Gilles Morisseau sera le grand artisan de ce match avec plusieurs arrêts décisifs. Le Midi Libre, dans son compte rendu, relate : « Face à une défense qui ne plie pas et un Morisseau des grands soirs, les tourangeaux perdaient leur sang-froid dans plusieurs domaines ; ils se critiquaient les uns les autres, sur le terrain et quelques-uns agressaient littéralement les Nimois crampons en avant. Lionel Justier et surtout Eric Castagnino furent les victimes de l’agressivité non contrôlée de Coiffier qui aurait mérité un carton rouge ».

Si Devillechabrolle avait ouvert le score pour Tours, Roger Van Gool à un quart d’heure de la fin avait entre ouvert les portes du paradis pour une équipe nimoise qui avait su se montrer solidaire et solide défensivement.

Le 14 juin, c’est un grand soir à Jean Bouin.

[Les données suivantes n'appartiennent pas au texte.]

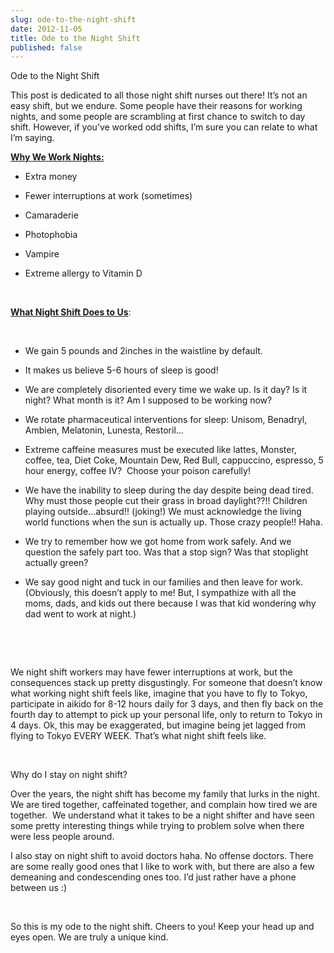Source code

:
 ```yaml
---
slug: ode-to-the-night-shift
date: 2012-11-05
title: Ode to the Night Shift
published: false
---
```


Ode to the Night Shift

This post is dedicated to all those night shift nurses out there! It’s not an easy shift, but we endure. Some people have their reasons for working nights, and some people are scrambling at first chance to switch to day shift. However, if you’ve worked odd shifts, I’m sure you can relate to what I’m saying.

<span style="text-decoration:underline;"><strong>Why We Work Nights:</strong></span>
<ul>
	<li>Extra money</li>
</ul>
<ul>
	<li>Fewer interruptions at work (sometimes)</li>
</ul>
<ul>
	<li>Camaraderie</li>
</ul>
<ul>
	<li>Photophobia</li>
</ul>
<ul>
	<li>Vampire</li>
</ul>
<ul>
	<li>Extreme allergy to Vitamin D</li>
</ul>
 

<span style="text-decoration:underline;"><strong>What Night Shift Does to Us</strong></span>:

 
<ul>
	<li>We gain 5 pounds and 2inches in the waistline by default.</li>
</ul>
<ul>
	<li>It makes us believe 5-6 hours of sleep is good!</li>
</ul>
<ul>
	<li>We are completely disoriented every time we wake up. Is it day? Is it night? What month is it? Am I supposed to be working now?</li>
</ul>
<ul>
	<li>We rotate pharmaceutical interventions for sleep: Unisom, Benadryl, Ambien, Melatonin, Lunesta, Restoril…</li>
</ul>
<ul>
	<li>Extreme caffeine measures must be executed like lattes, Monster, coffee, tea, Diet Coke, Mountain Dew, Red Bull, cappuccino, espresso, 5 hour energy, coffee IV?  Choose your poison carefully!</li>
</ul>
<ul>
	<li>We have the inability to sleep during the day despite being dead tired. Why must those people cut their grass in broad daylight??!! Children playing outside…absurd!! (joking!) We must acknowledge the living world functions when the sun is actually up. Those crazy people!! Haha.</li>
</ul>
<ul>
	<li>We try to remember how we got home from work safely. And we question the safely part too. Was that a stop sign? Was that stoplight actually green?</li>
</ul>
<ul>
	<li>We say good night and tuck in our families and then leave for work. (Obviously, this doesn’t apply to me! But, I sympathize with all the moms, dads, and kids out there because I was that kid wondering why dad went to work at night.)</li>
</ul>
 

 

We night shift workers may have fewer interruptions at work, but the consequences stack up pretty disgustingly. For someone that doesn’t know what working night shift feels like, imagine that you have to fly to Tokyo, participate in aikido for 8-12 hours daily for 3 days, and then fly back on the fourth day to attempt to pick up your personal life, only to return to Tokyo in 4 days. Ok, this may be exaggerated, but imagine being jet lagged from flying to Tokyo EVERY WEEK. That’s what night shift feels like.

 

Why do I stay on night shift?

Over the years, the night shift has become my family that lurks in the night. We are tired together, caffeinated together, and complain how tired we are together.  We understand what it takes to be a night shifter and have seen some pretty interesting things while trying to problem solve when there were less people around.

I also stay on night shift to avoid doctors haha. No offense doctors. There are some really good ones that I like to work with, but there are also a few demeaning and condescending ones too. I’d just rather have a phone between us :)

 

So this is my ode to the night shift. Cheers to you! Keep your head up and eyes open. We are truly a unique kind.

Plus un billet à la vente et ce vieux stade vit sans doute là la dernière grande soirée de son existence.

Une ambiance colorée, survoltée, passionnée, tumultueuse pour un match qui reste pour une génération complète comme « Le » grand souvenir de Jean Bouin.

Il ne faut pas arriver en retard au stade car dès la première minute Cubaynes, qui a pris la poudre d’escampette, pousse son vis-à-vis à la faute et s’écroule dans la surface de réparation. Résultat : pénalty que Nygaard transforme. Le stade passe au rouge vif ! Vingt minutes plus tard, Herrero centre, puis c’est reprise de volée merveilleuse de Pérez sur le dessous de la barre transversale et Van Gool qui a suivi met le ballon au fond des filets de Desrousseaux. Nimes a fait la différence et la messe est presque dite. En seconde mi-temps les nimois, portés par leur public, laissent l’initiative à Tours pour mieux les prendre en contre. Comme paralysés par l’enjeu, les crocos déjouent peu à peu mais peuvent compter sur Morisseaux ou Deledicq pour remettre de l’ordre en défense. Alors qu’il reste 15 minutes à jouer, sur un centre anodin de Ferrigno, Da Fonseca pousse de la tête le ballon dans les filets. Jean Bouin retient son souffle et craint un possible retour de l’équipe visiteuse. La rencontre est relancée. A quatre minutes de la fin une contre- attaque est magnifiquement orchestrée par Van Gool qui, sur son aile, s’échappe et transmet le ballon à Goudard qui dribble tranquillement Desrousseaux pour le 3ème but. Jean Bouin chavire de bonheur et Nimes est en première division.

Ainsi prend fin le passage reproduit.